Nearly every 30 meters, officers said, there was another tunnel shaft, another underground passage, another piece of military infrastructure woven into the civilian landscape.

The homes themselves were large and well built, evidence, the officers noted, that this was not a place driven by desperate poverty. “The hatred toward Israel and the desire to kill Israelis or Jews exists everywhere,” one officer said.

Underground Hezbollah command center beneath the floorboards

THE GROUP of journalists was met in what was once the center of the town by Col. Y., the head of Battalion 779.

After giving a brief overview of the area, pointing out the town of Marjayoun on a distant hill and gesturing toward the Litani River, Y. led the group into the remains of a small clothing store, with some articles of clothing still hanging on the racks. Beneath the floorboards was a 25-meter shaft leading to an underground Hezbollah command center, where communications equipment, weapons, and uniforms were found.

Y. described an elaborate network linking homes, alleyways, tunnels, and fortified positions. This gave the terrorists the ability to move through large sections of the neighborhood without ever exposing themselves in the street.

For A., the operation also carried personal resonance. The commander noted that in 2014, a Givati deputy battalion commander was killed by anti-tank fire launched from this very area. “For us, this is closing a circle,” he said.

Just as the brigade commander began his explanation of the area, equipped with detailed maps, an aide suddenly interrupted with the words “Air hammer” – code for a drone identified overhead – and the journalists were hurriedly shuffled into the hulk of a destroyed building for shelter.

In the meantime, Givati soldiers scanned the skies and pointed their rifles in the direction of the drone. Gunfire echoed in the distance, and the delegation was later told the drone had been shot down by a soldier using his personal rifle.

The drones, the officers at the scene stressed repeatedly, are viewed by the IDF as a tactical challenge, not a strategic threat – a message echoed so consistently by the commanders on the ground that it was clear the army was trying to reassure a jittery public increasingly focused on the issue.

“The drones do not affect our operational work,” A. said. “We have made adjustments. We operate somewhat differently now, with adaptations that I won’t elaborate on, but the threat is manageable.”

Those adjustments include low-tech solutions such as nets and protective coverings, along with soldiers tasked with constantly scanning the skies for incoming drones.

One officer said the experience had reinforced an old military lesson: “Simple, old-school fieldcraft is often the most effective solution – not relying solely on technology.”

Another company commander argued that Hezbollah’s growing reliance on drones reflected weakness more than strength.

“It shows how desperate and afraid they are, and how much they don’t want to engage the IDF in direct combat,” he said.

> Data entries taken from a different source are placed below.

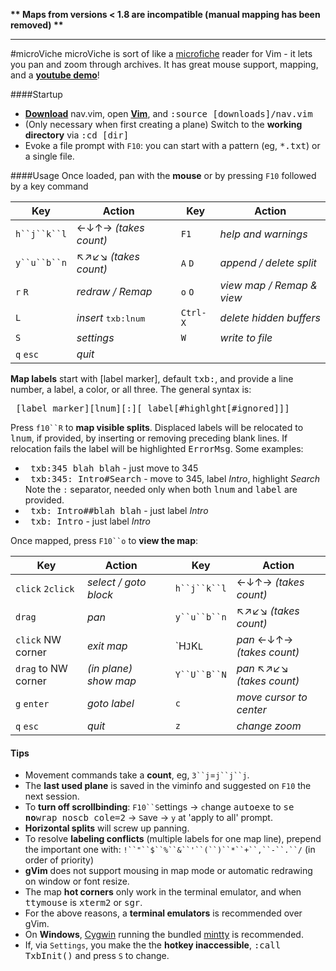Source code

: **\*\* Maps from versions < 1.8 are incompatible (manual mapping has been removed) \*\***

---
#microViche
microViche is sort of like a [microfiche](http://www.wisegeek.org/what-is-microfiche.htm) reader for Vim - it lets you pan and zoom through archives. It has great mouse support, mapping, and a **[youtube demo](http://www.youtube.com/watch?v=xkED6Mv_4bc)**!

####Startup
- **[Download](https://raw.github.com/q335r49/textabyss/master/nav.vim)** nav.vim, open **[Vim](http://www.vim.org)**, and <samp>:source [downloads]/nav.vim</samp>
- (Only necessary when first creating a plane) Switch to the **working directory** via <samp>:cd [dir]</samp> 
- Evoke a file prompt with `F10`: you can start with a pattern (eg, <samp>*.txt</samp>) or a single file.

####Usage
Once loaded, pan with the **mouse** or by pressing `F10` followed by a key command

Key | Action | | Key | Action
----- | ----- | --- | --- | ---
`h``j``k``l`| ←↓↑→ *(takes count)* | | `F1` | *help and warnings*
`y``u``b``n` | ↖↗↙↘ *(takes count)* ||`A` `D` |*append / delete split*
`r` `R` | *redraw / Remap* | |`o` `O` | *view map / Remap & view*
`L` | *insert* <samp>txb:lnum</samp> ||`Ctrl-X`| *delete hidden buffers*
`S` | *settings* | |`W` | *write to file*
`q` `esc` | *quit*| | 

**Map labels** start with [label marker], default <samp>txb:</samp>, and provide a line number, a label, a color, or all three. The general syntax is:

<samp>&nbsp;[label marker][lnum][:][ label[#highlght[#ignored]]]</samp>

Press `f10``R` to **map visible splits**. Displaced labels will be relocated to <samp>lnum</samp>, if provided, by inserting or removing preceding blank lines. If relocation fails the label will be highlighted <samp>ErrorMsg</samp>. Some examples:
- <samp>&nbsp;txb:345 blah blah</samp> - just move to 345
- <samp>&nbsp;txb:345: Intro#Search</samp> - move to 345, label *Intro*, highlight *Search*  
Note the `:` separator, needed only when both <samp>lnum</samp> and <samp>label</samp> are provided.  
- <samp>&nbsp;txb: Intro##blah blah</samp> - just label *Intro*
- <samp>&nbsp;txb: Intro</samp> - just label *Intro*

Once mapped, press `F10``o` to **view the map**:

Key | Action | | Key | Action
--- | --- | --- | --- | ---
`click`  `2click` |*select / goto block*||`h``j``k``l`|←↓↑→ *(takes count)*
`drag` | *pan* || `y``u``b``n` |↖↗↙↘ *(takes count)*
`click` NW corner |*exit map*||`H``J``K``L`` |*pan* ←↓↑→ *(takes count)*
`drag` to NW corner | *(in plane) show map* ||`Y``U``B``N` |*pan* ↖↗↙↘ *(takes count)*
`g` `enter`| *goto label*|| `c` |*move cursor to center*
`q` `esc`|*quit* || `z` |*change zoom*

#### Tips
- Movement commands take a **count**, eg, `3``j`=`j``j``j`.
- The **last used plane** is saved in the viminfo and suggested on `F10` the next session.  
- To **turn off scrollbinding**: `F10``S`ettings → `c`hange <samp>autoexe</samp> to <samp>se </samp>**<samp>no</samp>**<samp>wrap noscb cole=2</samp> → `S`ave → `y` at 'apply to all' prompt.  
- **Horizontal splits** will screw up panning.  
- To resolve **labeling conflicts** (multiple labels for one map line), prepend the important one with: `!``"``$``%``&``'``(``)``*``+``,``-``.``/` (in order of priority)
- **gVim** does not support mousing in map mode or automatic redrawing on window or font resize.
- The map **hot corners** only work in the terminal emulator, and when <samp>ttymouse</samp> is <samp>xterm2</samp> or <samp>sgr</samp>.
- For the above reasons, a **terminal emulators** is recommended over gVim.
- On **Windows**, [Cygwin](http://www.cygwin.com/) running the bundled [mintty](https://code.google.com/p/mintty/) is recommended.
- If, via `Settings`, you make the the **hotkey inaccessible**, <samp>:call TxbInit()</samp> and press `S` to change.  
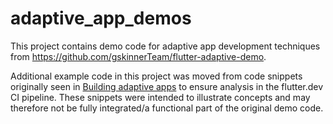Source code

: # adaptive_app_demos

This project contains demo code for adaptive app development techniques from https://github.com/gskinnerTeam/flutter-adaptive-demo. 

Additional example code in this project was moved from code snippets originally seen in [Building adaptive apps](https://flutter.dev/docs/development/ui/layout/building-adaptive-apps) to ensure analysis in the flutter.dev CI pipeline. These snippets were intended to illustrate concepts and may therefore not be fully integrated/a functional part of the original demo code.

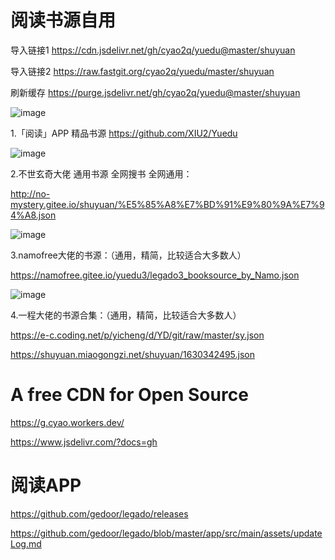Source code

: # 阅读书源自用

导入链接1 https://cdn.jsdelivr.net/gh/cyao2q/yuedu@master/shuyuan

导入链接2 https://raw.fastgit.org/cyao2q/yuedu/master/shuyuan

刷新缓存 https://purge.jsdelivr.net/gh/cyao2q/yuedu@master/shuyuan

![image](https://user-images.githubusercontent.com/10820724/123533823-2cdafc00-d74b-11eb-9240-7b438a279868.png)

1.「阅读」APP 精品书源 https://github.com/XIU2/Yuedu

![image](https://user-images.githubusercontent.com/10820724/163296993-f6359663-b720-4e76-a04a-5a4ecfca5a57.png)

2.不世玄奇大佬 通用书源 全网搜书 全网通用：

http://no-mystery.gitee.io/shuyuan/%E5%85%A8%E7%BD%91%E9%80%9A%E7%94%A8.json

![image](https://user-images.githubusercontent.com/10820724/162552194-22e3ca4b-cdd9-4305-9c3e-0b4c12056c2d.png)

3.namofree大佬的书源：（通用，精简，比较适合大多数人）

https://namofree.gitee.io/yuedu3/legado3_booksource_by_Namo.json

![image](https://user-images.githubusercontent.com/10820724/162552214-dfbc7688-5e38-443b-8c2f-7d1a57cc2f2f.png)

4.一程大佬的书源合集：（通用，精简，比较适合大多数人）

https://e-c.coding.net/p/yicheng/d/YD/git/raw/master/sy.json

https://shuyuan.miaogongzi.net/shuyuan/1630342495.json

# A free CDN for Open Source

https://g.cyao.workers.dev/

https://www.jsdelivr.com/?docs=gh

# 阅读APP
https://github.com/gedoor/legado/releases

https://github.com/gedoor/legado/blob/master/app/src/main/assets/updateLog.md
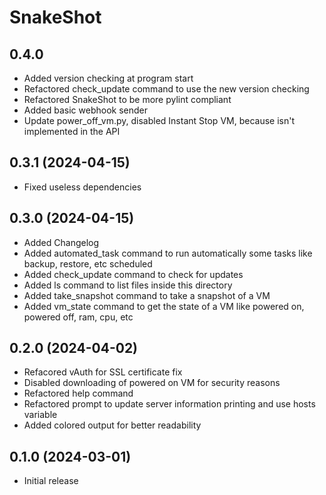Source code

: # SnakeShot

## 0.4.0
- Added version checking at program start
- Refactored check_update command to use the new version checking
- Refactored SnakeShot to be more pylint compliant
- Added basic webhook sender
- Update power_off_vm.py, disabled Instant Stop VM, because isn't implemented in the API

## 0.3.1 (2024-04-15)
- Fixed useless dependencies

## 0.3.0 (2024-04-15)
- Added Changelog
- Added automated_task command to run automatically some tasks like backup, restore, etc scheduled
- Added check_update command to check for updates
- Added ls command to list files inside this directory
- Added take_snapshot command to take a snapshot of a VM
- Added vm_state command to get the state of a VM like powered on, powered off, ram, cpu, etc

## 0.2.0 (2024-04-02)
- Refacored vAuth for SSL certificate fix
- Disabled downloading of powered on VM for security reasons
- Refactored help command
- Refactored prompt to update server information printing and use hosts variable
- Added colored output for better readability

## 0.1.0 (2024-03-01)
- Initial release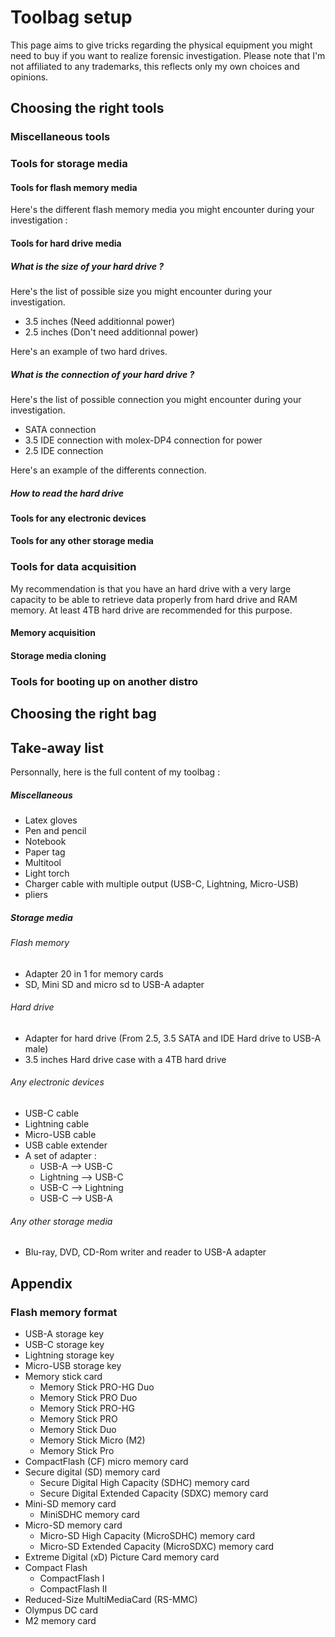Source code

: # Toolbag setup
This page aims to give tricks regarding the physical equipment you might need to buy if you want to realize forensic investigation.
Please note that I'm not affiliated to any trademarks, this reflects only my own choices and opinions.
## Choosing the right tools
### Miscellaneous tools 
### Tools for storage media
#### Tools for flash memory media
Here's the different flash memory media you might encounter during your investigation : 

#### Tools for hard drive media
##### What is the size of your hard drive ? 
Here's the list of possible size you might encounter during your investigation.

- 3.5 inches (Need additionnal power)
- 2.5 inches (Don't need additionnal power)

Here's an example of two hard drives.
##### What is the connection of your hard drive ? 
Here's the list of possible connection you might encounter during your investigation.

- SATA connection
- 3.5 IDE connection with molex-DP4 connection for power
- 2.5 IDE connection

Here's an example of the differents connection.
##### How to read the hard drive
#### Tools for any electronic devices 
#### Tools for any other storage media
### Tools for data acquisition
My recommendation is that you have an hard drive with a very large capacity to be able to retrieve data properly from hard drive and RAM memory. At least 4TB hard drive are recommended for this purpose.
#### Memory acquisition
#### Storage media cloning
### Tools for booting up on another distro
## Choosing the right bag
## Take-away list
Personnally, here is the full content of my toolbag : 
##### Miscellaneous
- Latex gloves
- Pen and pencil
- Notebook
- Paper tag
- Multitool
- Light torch
- Charger cable with multiple output (USB-C, Lightning, Micro-USB)
- pliers
##### Storage media
###### Flash memory 
- Adapter 20 in 1 for memory cards
- SD, Mini SD and micro sd to USB-A adapter
###### Hard drive
- Adapter for hard drive (From 2.5, 3.5 SATA and IDE Hard drive to USB-A male)
- 3.5 inches Hard drive case with a 4TB hard drive
###### Any electronic devices
- USB-C cable
- Lightning cable
- Micro-USB cable
- USB cable extender
- A set of adapter :
	- USB-A --> USB-C
	- Lightning --> USB-C
	- USB-C --> Lightning
	- USB-C --> USB-A 
###### Any other storage media
- Blu-ray, DVD, CD-Rom writer and reader to USB-A adapter

## Appendix
### Flash memory format

- USB-A storage key
- USB-C storage key
- Lightning storage key
- Micro-USB storage key
- Memory stick card
	- Memory Stick PRO-HG Duo
	- Memory Stick PRO Duo
	- Memory Stick PRO-HG
	- Memory Stick PRO
	- Memory Stick Duo
	- Memory Stick Micro (M2)
	- Memory Stick Pro
- CompactFlash (CF) micro memory card
- Secure digital (SD) memory card
	- Secure Digital High Capacity (SDHC) memory card
	- Secure Digital Extended Capacity (SDXC) memory card
- Mini-SD memory card
	- MiniSDHC memory card
- Micro-SD memory card
	- Micro-SD High Capacity (MicroSDHC) memory card
	- Micro-SD Extended Capacity (MicroSDXC) memory card
- Extreme Digital (xD) Picture Card memory card
- Compact Flash
	- CompactFlash I
	- CompactFlash II
- Reduced-Size MultiMediaCard (RS-MMC)
- Olympus DC card
- M2 memory card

What El-Khiam illustrates is that Israel is no longer relying solely on deterrence to prevent terrorist attacks, but is instead taking operative steps to deny its enemies the capability to carry them out in the first place. The goal is not only to weaken the enemy’s desire to attack, but to rob it of the ability to do so from right on the country’s doorstep.

What is taking shape in El-Khiam is not merely a military operation against one Hezbollah stronghold, but the real-time implementation of a new Israeli security doctrine – one that says hostile forces will no longer be allowed to entrench themselves directly along Israel’s borders and threaten civilian communities from just over the fence.

The destruction in this town may draw condemnation abroad, but among the officers operating here, there is little doubt that the country has crossed a psychological Rubicon. The era of relying on deterrence alone ended on October 7.

Or, as Shimoni said in that Army Radio interview: “Right now, we have residents in Metula, terrorists inside Lebanon, and between the terrorists and the residents stands the IDF – and that’s how it should be.